### DATA FOR REVIEW
****
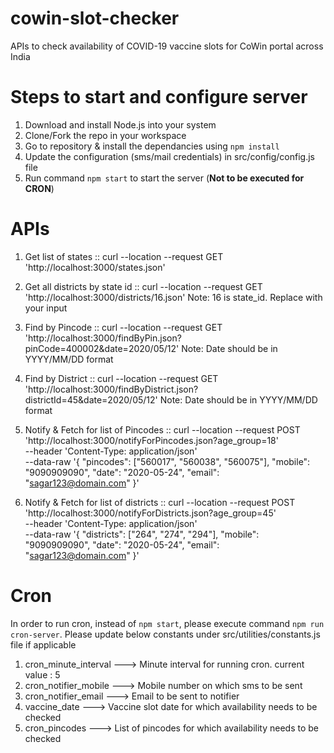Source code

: # cowin-slot-checker
APIs to check availability of COVID-19 vaccine slots for CoWin portal across India

# Steps to start and configure server
1. Download and install Node.js into your system
2. Clone/Fork the repo in your workspace
3. Go to repository & install the dependancies using `npm install`
4. Update the configuration (sms/mail credentials) in src/config/config.js file
5. Run command `npm start` to start the server (<b>Not to be executed for CRON</b>)

# APIs
1. Get list of states :: 
curl --location --request GET 'http://localhost:3000/states.json'

2. Get all districts by state id :: 
curl --location --request GET 'http://localhost:3000/districts/16.json'
Note: 16 is state_id. Replace with your input

3. Find by Pincode :: 
curl --location --request GET 'http://localhost:3000/findByPin.json?pinCode=400002&date=2020/05/12'
Note: Date should be in YYYY/MM/DD format

4. Find by District :: 
curl --location --request GET 'http://localhost:3000/findByDistrict.json?districtId=45&date=2020/05/12'
Note: Date should be in YYYY/MM/DD format

5. Notify & Fetch for list of Pincodes :: 
curl --location --request POST 'http://localhost:3000/notifyForPincodes.json?age_group=18' \
--header 'Content-Type: application/json' \
--data-raw '{
    "pincodes": ["560017", "560038", "560075"],
    "mobile": "9090909090",
    "date": "2020-05-24",
    "email": "sagar123@domain.com"
}'

6. Notify & Fetch for list of districts :: 
curl --location --request POST 'http://localhost:3000/notifyForDistricts.json?age_group=45' \
--header 'Content-Type: application/json' \
--data-raw '{
    "districts": ["264", "274", "294"],
    "mobile": "9090909090",
    "date": "2020-05-24",
    "email": "sagar123@domain.com"
}'

# Cron
In order to run cron, instead of `npm start`, please execute command `npm run cron-server`.
Please update below constants under src/utilities/constants.js file if applicable
1. cron_minute_interval  ---> Minute interval for running cron. current value : 5
2. cron_notifier_mobile  ---> Mobile number on which sms to be sent
3. cron_notifier_email   ---> Email to be sent to notifier
4. vaccine_date          ---> Vaccine slot date for which availability needs to be checked
5. cron_pincodes         ---> List of pincodes for which availability needs to be checked
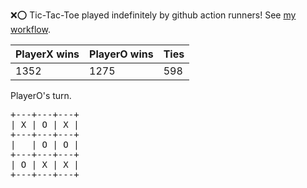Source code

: :x::o: Tic-Tac-Toe played indefinitely by github action runners! See [my workflow](.github/workflows/play.yaml).

|PlayerX wins|PlayerO wins|Ties|
|-|-|-|
|1352|1275|598|

PlayerO's turn.

<pre>
+---+---+---+
| X | O | X |
+---+---+---+
|   | O | O |
+---+---+---+
| O | X | X |
+---+---+---+
</pre>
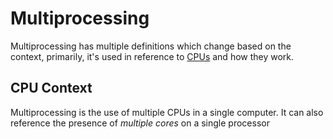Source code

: 
# Multiprocessing
Multiprocessing has multiple definitions which change based on the context, primarily, it's used in reference to [CPUs](../../computers/concepts/CPU.md) and how they work.
## CPU Context
Multiprocessing is the use of multiple CPUs in a single computer. It can also reference the presence of *multiple cores* on a single processor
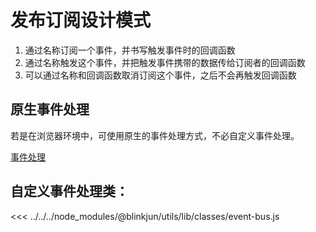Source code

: # 发布订阅设计模式

1. 通过名称订阅一个事件，并书写触发事件时的回调函数
2. 通过名称触发这个事件，并把触发事件携带的数据传给订阅者的回调函数
3. 可以通过名称和回调函数取消订阅这个事件，之后不会再触发回调函数

## 原生事件处理

若是在浏览器环境中，可使用原生的事件处理方式，不必自定义事件处理。

[事件处理](../ECMAScript/%E4%BA%8B%E4%BB%B6%E5%A4%84%E7%90%86.md)

## 自定义事件处理类：

<<< ../../../node_modules/@blinkjun/utils/lib/classes/event-bus.js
****
Within the entries above, how many lines hold the string "start"? State the number with no other words.

### SOLUTION TO THIS EXERCISE
3